Blue Star 2 is a fast ferry operated by the Greek company Blue Star Ferries. Built between 1999 and 2000 by the Van der Giessen-de Noord shipyard in the Netherlands, it has been sailing since July 2000 on the Blue Star Ferries routes, initially between Greece and Italy and then in the Aegean Sea from 2003.

== History ==

=== Origins and construction ===
In the late 1990s, the ferry routes between Greece and Italy were largely dominated by Superfast Ferries and Minoan Lines, thanks to their efficient fleets of large, high-speed vessels. Since Superfast Ferries entered the market in 1995, speed had gradually become the standard on Adriatic routes. It was in this context that Strintzis Lines, a long-established operator on these routes, considered building similar vessels to remain competitive. Thus, an order for two sister ships was placed in 1998 with the Dutch shipyard Van der Giessen-de Noord. Despite being slightly smaller than their rivals, the future vessels were designed to achieve equivalent speeds of around 27 kn.

Designed to carry 1,600 passengers, the interior fittings incorporate the latest standards of comfort with several restaurants and bars, including one with a swimming pool, and around one hundred private cabins with bathrooms. The garage is designed to accommodate over 640 vehicles and around one hundred trailers, and consequently spans four and a half decks.

The second ship was launched on March 25, 2000. During its construction, Strintzis Lines was acquired by the Attica Group, the parent company of Superfast Ferries, and its name was changed to Blue Star Ferries. This event led to some modifications to the ship. Initially to be named Superferry Pacific, it was renamed Blue Star 2 and its hull was painted in the Blue Star Ferries colors. After finishing work, it was delivered to its owner on July 6, 2000.

=== Service ===
Blue Star 2 began its service on July 14, 2000, between Patras, Brindisi, and Ancona. It joined its sister ship, Blue Star 1 , which had entered service a month earlier, on this route. The stopover in Brindisi was discontinued in 2001, despite some success. In March 2003, the ship was transferred to the Blue Star Ferries routes in the Aegean Sea.

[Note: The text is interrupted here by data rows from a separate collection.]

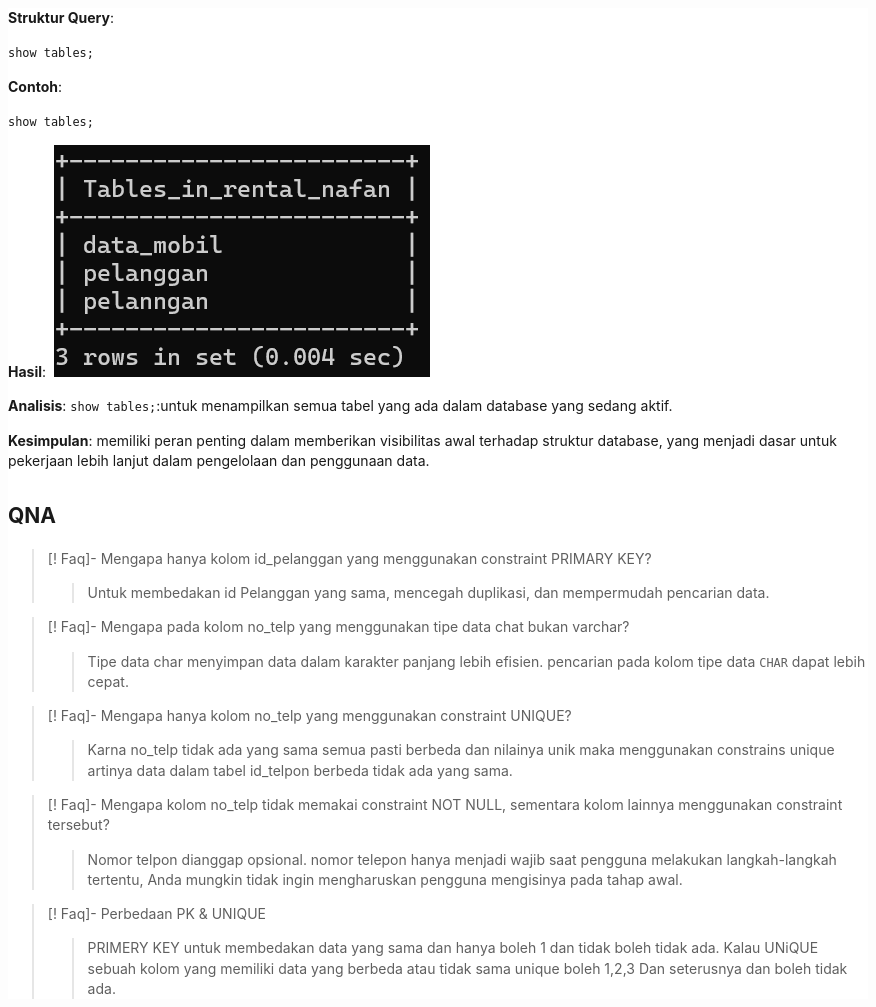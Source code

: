 **Struktur Query**: 
```mysql
show tables;
```

**Contoh**: 
```mysql
show tables;
```

**Hasil**: 
![gambar](Asset/Asset8BD.png)

**Analisis**: `show tables;`:untuk menampilkan semua tabel yang ada dalam database yang sedang aktif.

**Kesimpulan**: memiliki peran penting dalam memberikan visibilitas awal terhadap struktur database, yang menjadi dasar untuk pekerjaan lebih lanjut dalam pengelolaan dan penggunaan data.

## QNA

> [! Faq]- Mengapa hanya kolom id_pelanggan yang menggunakan constraint PRIMARY KEY?
> 
> > Untuk membedakan id Pelanggan yang sama, mencegah duplikasi, dan mempermudah pencarian data.

> [! Faq]- Mengapa pada kolom no_telp yang menggunakan tipe data chat bukan varchar?
> 
> > Tipe data char menyimpan data dalam karakter panjang lebih efisien. pencarian pada kolom tipe data `CHAR` dapat lebih cepat.

> [! Faq]- Mengapa hanya kolom no_telp yang menggunakan constraint UNIQUE?
> 
> > Karna no_telp tidak ada yang sama semua pasti berbeda dan nilainya unik maka menggunakan constrains unique artinya data dalam tabel id_telpon berbeda tidak ada yang sama.

> [! Faq]- Mengapa kolom no_telp tidak memakai constraint NOT NULL, sementara kolom lainnya menggunakan constraint tersebut?
> 
> > Nomor telpon dianggap opsional. nomor telepon hanya menjadi wajib saat pengguna melakukan langkah-langkah tertentu, Anda mungkin tidak ingin mengharuskan pengguna mengisinya pada tahap awal.

> [! Faq]- Perbedaan PK & UNIQUE
> 
> > PRIMERY KEY untuk membedakan data yang sama dan hanya boleh 1 dan tidak boleh tidak ada. Kalau UNiQUE sebuah kolom yang memiliki data yang berbeda atau tidak sama unique boleh 1,2,3 Dan seterusnya dan boleh tidak ada.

Initially assigned to services with Crete from Piraeus, it was moved from 2005 onwards to serve the Dodecanese archipelago

== Facilities ==
Blue Star 2 has nine decks. Although the ship actually spans eleven decks, the non-existent decks 4 and 6 are still counted, and their absence does not create a discrepancy in the deck numbering. Passenger quarters occupy all of decks 7 and 8 and part of deck 9. The crew is housed on the forward section of deck 9. Decks 3 and 5 are entirely dedicated to the car deck, as is the forward section of deck 2.

=== Common areas ===
Blue Star 2 facilities are primarily located on deck 7. The ship features two lounge bars, one forward and one aft, an à la carte restaurant, a self-service restaurant, and a veranda on the aft deck 8. There are also a shop and an arcade. When it first entered service, the ship had an outdoor swimming pool on the aft deck 8, but this has since been removed.

=== Cabins ===
Blue Star 2 has 161 cabins located on decks 8 and 9 towards the front of the ship. With a capacity of two to four people, all are equipped with private bathrooms including shower, toilet and sink.

== Features ==
Blue Star 2 is 176.09 m long and 25.70 m wide, and assessed at . The ship has a passenger capacity of 1,600 and a 1745 m-long garage that can accommodate 640 vehicles on two and a half levels, as well as 100 trailers. The garage is accessible via two ramp doors located at the stern. Blue Star 2 is powered by four MAN-B&W 8L58/64 diesel engines, each producing 44480 kW of power, driving two propellers and propelling the vessel at a speed of 27 kn. The ship carries four large lifeboats, a rigid inflatable rescue boat, and several life rafts.

== Routes served ==
Upon its commissioning, Blue Star 2 was assigned to routes between Greece and Italy. Initially used between Patras, Brindisi, and Ancona, it ceased serving Brindisi in 2001. Transferred to the Aegean Sea in 2003, it first sailed to Crete between Piraeus and Chania before being redeployed to routes with the Cyclades and Dodecanese islands. Blue Star 2 operates the link between Piraeus and the islands of Syros, Amorgos, Patmos, Leros, Kos and Rhodes.